[Records excerpted from a collection]
============================================================

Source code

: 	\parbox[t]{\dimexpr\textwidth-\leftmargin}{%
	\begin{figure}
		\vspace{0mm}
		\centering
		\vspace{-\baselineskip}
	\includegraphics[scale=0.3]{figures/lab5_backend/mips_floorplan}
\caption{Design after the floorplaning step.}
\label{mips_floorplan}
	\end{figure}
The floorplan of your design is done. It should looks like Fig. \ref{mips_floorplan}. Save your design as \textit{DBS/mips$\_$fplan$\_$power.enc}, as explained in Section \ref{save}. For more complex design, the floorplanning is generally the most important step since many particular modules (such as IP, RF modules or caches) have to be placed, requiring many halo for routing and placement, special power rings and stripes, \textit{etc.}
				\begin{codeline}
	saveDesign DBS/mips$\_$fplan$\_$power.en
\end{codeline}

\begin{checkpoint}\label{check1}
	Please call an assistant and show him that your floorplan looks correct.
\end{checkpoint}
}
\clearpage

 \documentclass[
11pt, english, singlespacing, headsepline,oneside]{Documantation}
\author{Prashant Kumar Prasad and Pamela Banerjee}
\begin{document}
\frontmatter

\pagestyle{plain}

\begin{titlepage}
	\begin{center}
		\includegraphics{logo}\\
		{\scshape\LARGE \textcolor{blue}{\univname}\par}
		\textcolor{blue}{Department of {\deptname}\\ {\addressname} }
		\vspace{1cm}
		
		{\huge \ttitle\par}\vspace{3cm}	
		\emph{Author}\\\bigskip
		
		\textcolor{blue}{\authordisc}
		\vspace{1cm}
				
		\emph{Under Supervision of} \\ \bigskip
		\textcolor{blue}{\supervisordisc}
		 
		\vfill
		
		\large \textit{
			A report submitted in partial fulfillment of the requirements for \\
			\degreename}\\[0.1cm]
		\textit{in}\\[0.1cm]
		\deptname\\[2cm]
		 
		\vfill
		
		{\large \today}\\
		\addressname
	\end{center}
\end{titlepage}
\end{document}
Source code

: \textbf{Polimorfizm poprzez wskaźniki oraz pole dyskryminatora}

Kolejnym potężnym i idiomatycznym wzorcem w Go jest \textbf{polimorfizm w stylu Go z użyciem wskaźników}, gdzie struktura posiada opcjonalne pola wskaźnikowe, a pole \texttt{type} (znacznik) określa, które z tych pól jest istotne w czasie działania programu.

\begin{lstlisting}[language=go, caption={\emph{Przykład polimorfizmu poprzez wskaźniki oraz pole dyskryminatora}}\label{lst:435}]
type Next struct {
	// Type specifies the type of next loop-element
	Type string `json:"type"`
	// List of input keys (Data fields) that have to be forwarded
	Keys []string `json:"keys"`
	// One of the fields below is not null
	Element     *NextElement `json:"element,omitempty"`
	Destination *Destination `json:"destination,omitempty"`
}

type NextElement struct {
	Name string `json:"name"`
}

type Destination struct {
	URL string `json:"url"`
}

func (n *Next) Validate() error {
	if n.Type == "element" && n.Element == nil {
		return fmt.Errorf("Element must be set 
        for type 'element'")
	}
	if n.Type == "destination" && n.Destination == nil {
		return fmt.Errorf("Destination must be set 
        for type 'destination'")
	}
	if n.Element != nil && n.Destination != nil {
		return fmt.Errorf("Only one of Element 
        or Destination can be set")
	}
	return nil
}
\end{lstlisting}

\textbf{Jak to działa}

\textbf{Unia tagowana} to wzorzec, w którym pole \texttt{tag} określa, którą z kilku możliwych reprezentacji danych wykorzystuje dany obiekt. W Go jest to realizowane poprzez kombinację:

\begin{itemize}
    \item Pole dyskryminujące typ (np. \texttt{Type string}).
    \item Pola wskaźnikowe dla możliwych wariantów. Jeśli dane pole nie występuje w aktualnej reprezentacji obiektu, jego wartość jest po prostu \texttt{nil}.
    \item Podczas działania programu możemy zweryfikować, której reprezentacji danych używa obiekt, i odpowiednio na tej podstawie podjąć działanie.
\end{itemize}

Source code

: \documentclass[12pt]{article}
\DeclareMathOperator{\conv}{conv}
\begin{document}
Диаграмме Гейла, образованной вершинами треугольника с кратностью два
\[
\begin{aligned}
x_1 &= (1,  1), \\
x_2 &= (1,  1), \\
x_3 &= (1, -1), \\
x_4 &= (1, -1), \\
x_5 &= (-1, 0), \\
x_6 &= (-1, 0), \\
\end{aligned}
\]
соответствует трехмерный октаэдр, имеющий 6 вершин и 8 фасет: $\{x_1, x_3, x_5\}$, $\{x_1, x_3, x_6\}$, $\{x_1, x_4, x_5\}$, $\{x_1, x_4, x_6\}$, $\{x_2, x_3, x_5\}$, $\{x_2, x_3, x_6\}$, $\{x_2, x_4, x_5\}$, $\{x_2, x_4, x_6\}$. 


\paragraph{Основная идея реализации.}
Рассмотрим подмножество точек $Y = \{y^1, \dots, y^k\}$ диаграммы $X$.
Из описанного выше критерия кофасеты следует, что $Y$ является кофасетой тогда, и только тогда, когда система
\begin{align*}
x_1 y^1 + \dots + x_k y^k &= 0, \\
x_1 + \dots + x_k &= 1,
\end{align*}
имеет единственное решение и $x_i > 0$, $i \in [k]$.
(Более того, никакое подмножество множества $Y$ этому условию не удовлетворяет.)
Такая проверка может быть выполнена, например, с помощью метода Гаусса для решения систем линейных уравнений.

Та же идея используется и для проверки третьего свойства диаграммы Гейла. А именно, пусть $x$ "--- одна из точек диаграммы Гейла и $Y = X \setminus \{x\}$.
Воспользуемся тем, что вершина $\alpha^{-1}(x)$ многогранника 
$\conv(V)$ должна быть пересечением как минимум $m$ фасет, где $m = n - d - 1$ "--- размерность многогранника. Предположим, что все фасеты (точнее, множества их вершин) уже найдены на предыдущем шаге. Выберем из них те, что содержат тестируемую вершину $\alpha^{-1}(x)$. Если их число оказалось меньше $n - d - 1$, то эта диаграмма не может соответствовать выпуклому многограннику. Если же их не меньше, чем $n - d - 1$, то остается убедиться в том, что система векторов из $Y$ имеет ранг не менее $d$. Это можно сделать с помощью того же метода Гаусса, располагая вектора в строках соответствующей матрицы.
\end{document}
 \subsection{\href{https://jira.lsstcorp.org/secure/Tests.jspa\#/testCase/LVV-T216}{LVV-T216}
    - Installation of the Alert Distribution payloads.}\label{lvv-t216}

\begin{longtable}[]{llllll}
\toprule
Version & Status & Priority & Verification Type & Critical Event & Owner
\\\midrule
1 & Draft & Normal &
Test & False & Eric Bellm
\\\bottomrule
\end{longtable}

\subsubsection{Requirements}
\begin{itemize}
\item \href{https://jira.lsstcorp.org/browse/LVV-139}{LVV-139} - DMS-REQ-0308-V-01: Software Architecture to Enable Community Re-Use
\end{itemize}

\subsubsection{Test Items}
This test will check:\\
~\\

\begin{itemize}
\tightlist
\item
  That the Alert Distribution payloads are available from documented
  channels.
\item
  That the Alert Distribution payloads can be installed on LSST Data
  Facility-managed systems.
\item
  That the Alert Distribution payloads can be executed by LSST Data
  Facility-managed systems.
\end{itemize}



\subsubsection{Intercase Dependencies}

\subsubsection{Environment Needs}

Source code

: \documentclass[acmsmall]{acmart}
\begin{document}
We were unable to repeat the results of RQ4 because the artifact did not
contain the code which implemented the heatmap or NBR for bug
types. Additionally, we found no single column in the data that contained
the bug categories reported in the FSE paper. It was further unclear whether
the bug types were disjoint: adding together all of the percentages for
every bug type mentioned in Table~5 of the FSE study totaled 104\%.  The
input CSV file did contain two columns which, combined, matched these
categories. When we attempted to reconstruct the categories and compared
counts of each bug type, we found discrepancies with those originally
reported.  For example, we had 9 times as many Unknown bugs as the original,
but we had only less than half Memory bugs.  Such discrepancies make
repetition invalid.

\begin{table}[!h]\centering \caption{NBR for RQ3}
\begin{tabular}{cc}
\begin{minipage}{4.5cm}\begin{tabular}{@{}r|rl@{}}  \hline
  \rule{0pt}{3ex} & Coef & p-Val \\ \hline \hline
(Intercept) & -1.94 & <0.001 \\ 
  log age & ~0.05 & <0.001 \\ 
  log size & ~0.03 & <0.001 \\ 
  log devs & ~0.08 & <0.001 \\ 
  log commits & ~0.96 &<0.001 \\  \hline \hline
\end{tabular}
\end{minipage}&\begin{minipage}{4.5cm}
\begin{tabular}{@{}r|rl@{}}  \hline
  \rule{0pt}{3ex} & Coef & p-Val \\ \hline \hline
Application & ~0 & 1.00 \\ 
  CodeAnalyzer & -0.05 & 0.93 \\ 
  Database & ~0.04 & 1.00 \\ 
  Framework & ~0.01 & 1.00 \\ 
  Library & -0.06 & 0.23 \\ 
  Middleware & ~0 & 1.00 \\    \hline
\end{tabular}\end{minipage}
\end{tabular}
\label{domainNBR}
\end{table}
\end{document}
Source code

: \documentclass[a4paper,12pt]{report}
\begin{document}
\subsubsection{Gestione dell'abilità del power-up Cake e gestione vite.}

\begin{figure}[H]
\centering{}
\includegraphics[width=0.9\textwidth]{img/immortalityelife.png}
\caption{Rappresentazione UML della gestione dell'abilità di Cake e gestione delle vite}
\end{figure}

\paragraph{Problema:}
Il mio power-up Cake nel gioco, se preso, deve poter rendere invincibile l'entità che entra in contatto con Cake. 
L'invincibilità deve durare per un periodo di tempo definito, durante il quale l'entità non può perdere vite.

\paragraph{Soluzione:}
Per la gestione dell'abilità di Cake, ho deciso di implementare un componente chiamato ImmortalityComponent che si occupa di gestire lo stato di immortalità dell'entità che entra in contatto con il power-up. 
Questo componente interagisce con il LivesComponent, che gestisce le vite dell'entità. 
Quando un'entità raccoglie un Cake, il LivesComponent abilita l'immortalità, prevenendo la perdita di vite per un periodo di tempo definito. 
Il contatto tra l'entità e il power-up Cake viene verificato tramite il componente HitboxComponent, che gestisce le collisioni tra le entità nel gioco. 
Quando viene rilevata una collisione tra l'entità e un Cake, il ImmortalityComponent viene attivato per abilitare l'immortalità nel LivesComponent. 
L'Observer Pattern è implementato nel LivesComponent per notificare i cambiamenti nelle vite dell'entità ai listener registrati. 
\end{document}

============================================================

Could you return all lines from the data above that contain the string "bugs"?

reported.  For example, we had 9 times as many Unknown bugs as the original,
but we had only less than half Memory bugs.  Such discrepancies make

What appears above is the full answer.